This site is intended for health professionals only


GPC progress report says GP Forward View implementation ‘patchy’

The GPC’s progress report on the £2.4bn GP Forward View rescue package one year on says implementation has been ‘patchy’.

The GPC especially highlights the Estates and Technology Transformation Fund (ETTF) for practice premises and IT infrastructure as a problem area.

Its progress report said that ‘although funding has now been secured in many areas GPC are concerned with the delay in the provision of this funding, leading to slow progress of the delivery of projects in some areas’. It added that the GPC ‘has raised this with NHS England’.

As previously revealed by Pulse, just 5% of the flagship scheme has actually been spent on GP premises.

The report also said GPC has ‘grave concerns that progress is not sufficient enough for 2020/21 workforce targets to be achieved’, with the comments coming as Pulse’s GP Forward View progress update last month revealed promised swathes of support staff were failing to come through at pace.

GPC chair Dr Chaand Nagpaul said it was ‘vital NHS England is held to account to deliver its promises and funding commitments, and do so in a way that translates into real support for GP practices’.
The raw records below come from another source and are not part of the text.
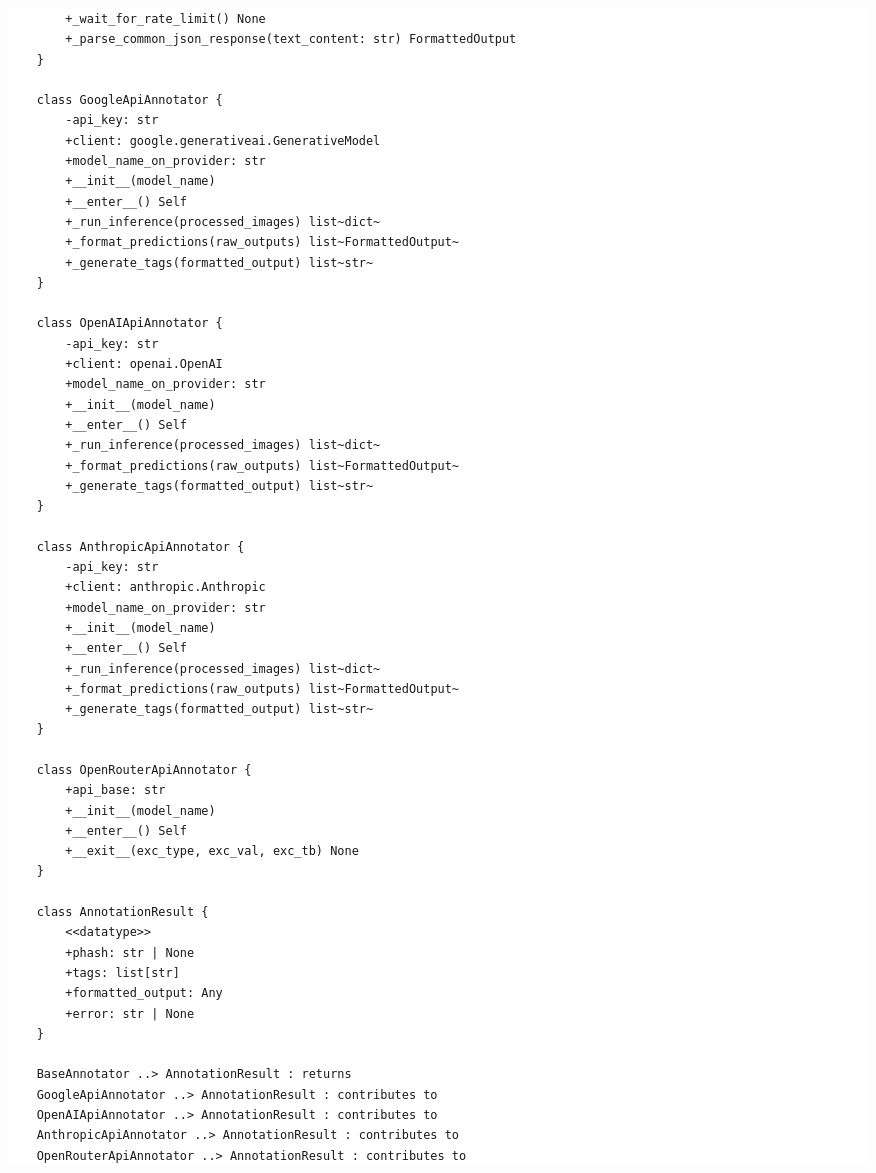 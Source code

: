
 ```mermaid
        +_wait_for_rate_limit() None
        +_parse_common_json_response(text_content: str) FormattedOutput
    }

    class GoogleApiAnnotator {
        -api_key: str
        +client: google.generativeai.GenerativeModel
        +model_name_on_provider: str
        +__init__(model_name)
        +__enter__() Self
        +_run_inference(processed_images) list~dict~
        +_format_predictions(raw_outputs) list~FormattedOutput~
        +_generate_tags(formatted_output) list~str~
    }

    class OpenAIApiAnnotator {
        -api_key: str
        +client: openai.OpenAI
        +model_name_on_provider: str
        +__init__(model_name)
        +__enter__() Self
        +_run_inference(processed_images) list~dict~
        +_format_predictions(raw_outputs) list~FormattedOutput~
        +_generate_tags(formatted_output) list~str~
    }

    class AnthropicApiAnnotator {
        -api_key: str
        +client: anthropic.Anthropic
        +model_name_on_provider: str
        +__init__(model_name)
        +__enter__() Self
        +_run_inference(processed_images) list~dict~
        +_format_predictions(raw_outputs) list~FormattedOutput~
        +_generate_tags(formatted_output) list~str~
    }

    class OpenRouterApiAnnotator {
        +api_base: str
        +__init__(model_name)
        +__enter__() Self
        +__exit__(exc_type, exc_val, exc_tb) None
    }

    class AnnotationResult {
        <<datatype>>
        +phash: str | None
        +tags: list[str]
        +formatted_output: Any
        +error: str | None
    }

    BaseAnnotator ..> AnnotationResult : returns
    GoogleApiAnnotator ..> AnnotationResult : contributes to
    OpenAIApiAnnotator ..> AnnotationResult : contributes to
    AnthropicApiAnnotator ..> AnnotationResult : contributes to
    OpenRouterApiAnnotator ..> AnnotationResult : contributes to
```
He said: ‘Our analysis of the first year of the GP Forward View highlights that whilst there has been some delivery, there have been cases where promised funding has been severely delayed or distributed unevenly across the country.

‘This confusing and inadequate implementation is unacceptable given the huge pressures on general practice from a combination of factors, including rising patient demand, falling resources and staff shortages.’

Dr Nagpaul said this comes as ‘many GP practices are at breaking point and they need certainty that they will get the resources necessary to deliver safe, effective care to their patients’.

‘We will continue to work with grassroots GPs to provide LMCs and practices with resources to hold NHS managers to account, which has included launching new guidance recently on how to ensure work is not unnecessarily transferred from secondary care.

‘Most importantly, we expect politicians of all parties to put forward positive, well-resourced proposals that will not duck the crisis facing the NHS and general practice in the upcoming general election campaign,’ he added.